The subject merchandise is a bandana comprised of a printed textile side and a leather side. As the two components are classifiable under different headings in the Nomenclature, heading 6214, HTSUSA, which provides for shawls, scarfs, mufflers, mantillas, veils and the like, and heading 4203, HTSUSA, which provides for articles of apparel and clothing accessories of leather, no single heading covers the subject merchandise in its entirety and classification cannot be accomplished by application of GRI 1 alone. GRI 3 provides the relevant analysis in this instance.

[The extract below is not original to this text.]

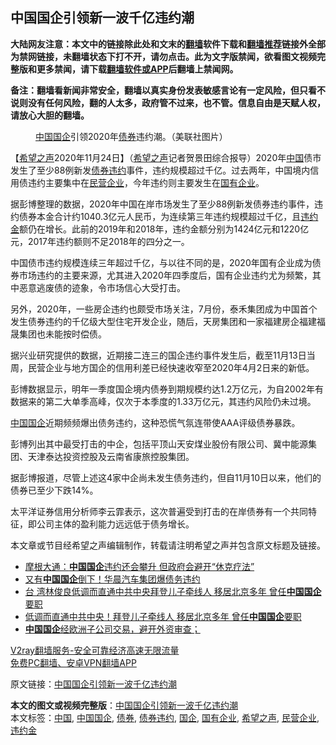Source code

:  <h2>中国国企引领新一波千亿违约潮</h2> <p class="notice"><b>大陆网友注意：本文中的链接除此处和文末的<a href="https://github.com/bannedbook/fanqiang" >翻墙</a>软件下载和<a href="https://github.com/killgcd/justmysocks/blob/master/README.md">翻墙推荐</a>链接外全部为禁网链接，未翻墙状态下打不开，请勿点击。此为文字版禁闻，欲看图文视频完整版和更多禁闻，请下载<a href="https://github.com/bannedbook/fanqiang">翻墙软件或APP</a>后翻墙上禁闻网。</p><p>备注：翻墙看新闻非常安全，翻墙以真实身份发表敏感言论有一定风险，但只看不说则没有任何风险，翻的人太多，政府管不过来，也不管。信息自由是天赋人权，请放心大胆的翻墙。</b></p>  <div class="entry"> <figure><figcaption><a href="https://www.bannedbook.org/bnews/tag/%E4%B8%AD%E5%9B%BD/" class="st_tag internal_tag" rel="tag" title="标签 中国 下的日志">中国</a><a href="https://www.bannedbook.org/bnews/tag/%E5%9B%BD%E4%BC%81/" class="st_tag internal_tag" rel="tag" title="标签 国企 下的日志">国企</a>引领2020年<a href="https://www.bannedbook.org/bnews/tag/%E5%80%BA%E5%88%B8/" class="st_tag internal_tag" rel="tag" title="标签 债券 下的日志">债券</a>违约潮。（美联社图片）</figcaption></figure> <p>【<span class='wp_keywordlink_affiliate'><a href="https://www.soundofhope.org" title="希望之声" target="_blank">希望之声</a></span>2020年11月24日】（<a href="https://www.bannedbook.org/bnews/tag/%e5%b8%8c%e6%9c%9b%e4%b9%8b%e5%a3%b0/" class="st_tag internal_tag" rel="tag" title="标签 希望之声 下的日志">希望之声</a>记者贺景田综合报导）2020年<span class='wp_keywordlink_affiliate'><a href="https://www.bannedbook.org/" title="中国" target="_blank">中国</a></span>债市发生了至少88例新发<a href="https://www.bannedbook.org/bnews/tag/%E5%80%BA%E5%88%B8%E8%BF%9D%E7%BA%A6/" class="st_tag internal_tag" rel="tag" title="标签 债券违约 下的日志">债券违约</a>事件，违约规模超过千亿。过去两年，中国境内信用债违约主要集中在<a href="https://www.bannedbook.org/bnews/tag/%E6%B0%91%E8%90%A5%E4%BC%81%E4%B8%9A/" class="st_tag internal_tag" rel="tag" title="标签 民营企业 下的日志">民营企业</a>，今年违约则主要发生在<a href="https://www.bannedbook.org/bnews/tag/%E5%9B%BD%E6%9C%89%E4%BC%81%E4%B8%9A/" class="st_tag internal_tag" rel="tag" title="标签 国有企业 下的日志">国有企业</a>。</p> <p>据彭博整理的数据，2020年中国在岸市场发生了至少88例新发债券违约事件，违约债券本金合计约1040.3亿元人民币，为连续第三年违约规模超过千亿，且<a href="https://www.bannedbook.org/bnews/tag/%e8%bf%9d%e7%ba%a6%e9%87%91/" class="st_tag internal_tag" rel="tag" title="标签 违约金 下的日志">违约金</a>额仍在增长。此前的2019年和2018年，违约金额分别为1424亿元和1220亿元，2017年违约额则不足2018年的四分之一。</p> <p>中国债市违约规模连续三年超过千亿，与以往不同的是，2020年国有企业成为债券市场违约的主要来源，尤其进入2020年四季度后，国有企业违约尤为频繁，其中恶意逃废债的迹象，令市场信心大受打击。</p> <p>另外，2020年，一些房企违约也颇受市场关注，7月份，泰禾集团成为中国首个发生债券违约的千亿级大型住宅开发企业，随后，天房集团和一家福建房企福建福晟集团也未能按时偿债。</p>  <p>据兴业研究提供的数据，近期接二连三的国企违约事件发生后，截至11月13日当周，民营企业与地方国企的信用利差已经快速收窄至2020年4月2日来的新低。</p> <p>彭博数据显示，明年一季度国企境内债券到期规模约达1.2万亿元，为自2002年有数据来的第二大单季高峰，仅次于本季度的1.33万亿元，其违约风险仍未过境。</p> <p><a href="https://www.bannedbook.org/bnews/tag/%E4%B8%AD%E5%9B%BD%E5%9B%BD%E4%BC%81/" class="st_tag internal_tag" rel="tag" title="标签 中国国企 下的日志">中国国企</a>近期频频爆出债务违约，这种恐慌气氛连带使AAA评级债券暴跌。</p> <p>彭博列出其中最受打击的中企，包括平顶山天安煤业股份有限公司、冀中能源集团、天津泰达投资控股及云南省康旅控股集团。</p>  <p>据彭博报道，尽管上述这4家中企尚未发生债务违约，但自11月10日以来，他们的债券已至少下跌14%。</p> <p>太平洋证券信用分析师李云霏表示，这次普遍受到打击的在岸债券有一个共同特征，即公司主体的盈利能力远远低于债务增长。</p> <p>本文章或节目经希望之声编辑制作，转载请注明希望之声并包含原文标题及链接。</p> <ul class='op-related-articles' title='相关阅读'> <li><a href='https://www.bannedbook.org/bnews/baitai/20201117/1432537.html' target='_blank'>摩根大通：<b>中国国企</b>违约还会攀升 但政府会避开“休克疗法”</a></li> <li><a href='https://www.bannedbook.org/bnews/bannedvideo/20201026/1420433.html' target='_blank'>又有<b>中国国企</b>倒下！华晨汽车集团爆债务违约</a></li> <li><a href='https://www.bannedbook.org/bnews/comments/20201018/1415925.html' target='_blank'>台 湾林俊良低调而直通中共中央拜登儿子牵线人 移居北京多年 曾任<b>中国国企</b>要职</a></li> <li><a href='https://www.bannedbook.org/bnews/cnnews/20201017/1415609.html' target='_blank'>低调而直通中共中央！拜登儿子牵线人 移居北京多年 曾任<b>中国国企</b>要职</a></li> <li><a href='https://www.bannedbook.org/bnews/baitai/20201002/1406973.html' target='_blank'><b>中国国企</b>经欧洲子公司交易，避开外资审查；</a></li> </ul> <p class="texttj"> <a href="https://www.bannedbook.org/forum23/topic22702.html" target="_blank">V2ray翻墙服务-安全可靠经济高速无限流量</a><br/> <a href="https://github.com/bannedbook/fanqiang/wiki/%E7%A6%81%E9%97%BB%E7%BD%91%E5%AE%89%E5%8D%93%E7%BF%BB%E5%A2%99%E6%96%B0%E9%97%BBAPP" target="_blank">免费PC翻墙、安卓VPN翻墙APP</a></p><p>原文链接：<a class="src_link"  href="https://www.soundofhope.org/post/446470" target="_blank">中国国企引领新一波千亿违约潮</a></p> <a name='sharetosocial'></a>       <div><b>本文的图文或视频完整版</b>：<a href='https://www.bannedbook.org/bnews/comments/20201125/1436557.html'>中国国企引领新一波千亿违约潮</a></div>  </div><!--END ENTRY--> <div class="postfooter"> <div>本文标签：<a href="https://www.bannedbook.org/bnews/tag/%E4%B8%AD%E5%9B%BD/" rel="tag">中国</a>, <a href="https://www.bannedbook.org/bnews/tag/%E4%B8%AD%E5%9B%BD%E5%9B%BD%E4%BC%81/" rel="tag">中国国企</a>, <a href="https://www.bannedbook.org/bnews/tag/%E5%80%BA%E5%88%B8/" rel="tag">债券</a>, <a href="https://www.bannedbook.org/bnews/tag/%E5%80%BA%E5%88%B8%E8%BF%9D%E7%BA%A6/" rel="tag">债券违约</a>, <a href="https://www.bannedbook.org/bnews/tag/%E5%9B%BD%E4%BC%81/" rel="tag">国企</a>, <a href="https://www.bannedbook.org/bnews/tag/%E5%9B%BD%E6%9C%89%E4%BC%81%E4%B8%9A/" rel="tag">国有企业</a>, <a href="https://www.bannedbook.org/bnews/tag/%e5%b8%8c%e6%9c%9b%e4%b9%8b%e5%a3%b0/" rel="tag">希望之声</a>, <a href="https://www.bannedbook.org/bnews/tag/%E6%B0%91%E8%90%A5%E4%BC%81%E4%B8%9A/" rel="tag">民营企业</a>, <a href="https://www.bannedbook.org/bnews/tag/%e8%bf%9d%e7%ba%a6%e9%87%91/" rel="tag">违约金</a></div>  </div><!--END POSTFOOTER-->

When, by application of rule 2(b) or for any other reason, goods are, prima facie, classifiable under two or more headings, classification shall be affected as follows:

(a) The heading which provides the most specific description shall be preferred to headings providing a more general description.
However, when two or more headings each refer to part only ... of the items in a set put up for retail sale, those headings are to be regarded as equally specific in relation to those goods, even if one of them gives a more complete or precise description of the goods.

As noted supra, classification of the article at issue is possible under two equally specific provisions in the Nomenclature, and GRI 3(b) applies as follows:

(b) ... composite goods consisting of different materials or made up of different components... which cannot be classified by reference to 3(a), shall be classified as if they consisted of the material or component which gives them their essential character.

Explanatory Note VIII to GRI 3(b) states that:

The factor which determines essential character will vary as between different kinds of goods. It may, for example, be determined by the nature of the material or component, its bulk, quantity, weight or value, or by the role of a constituent material in relation to the use of the goods.

With regard to the article at issue, it is impossible to determine which of its components determines this article's essential character: the leather which is the costliest component and comprises the bulk of this article's weight, or the printed textile component which, although of lower value, bears a commemorative legend which may very well provide the motivating impetus for the purchase of this article. This article is not intended to be worn with only the leather or the textile side showing. The article is intended to be worn with both sides showing as is evidenced by the velcro-like strips which create a reversible bandana. Both sides contribute equally to the identity of this article and neither side imparts the bandana's essential character.

GRI 3(c) sets forth that when goods cannot be classified by rrreference to 3(a) or 3(b), they shall be classified under the heading which occurs last in numerical order among those which equally merit consideration. Accordingly, the article at issue is properly classified under heading 6214, HTSUSA, the heading which occurs last in numerical order between the two relevant headings set forth above.


As attested to in Customs Form 353, submitted by the protestant to your office, the goods the subject of this protest have been designated as products wholly the production of Canada or the United States. Accordingly, these articles are eligible for a reduced rate of duty under the CFTA.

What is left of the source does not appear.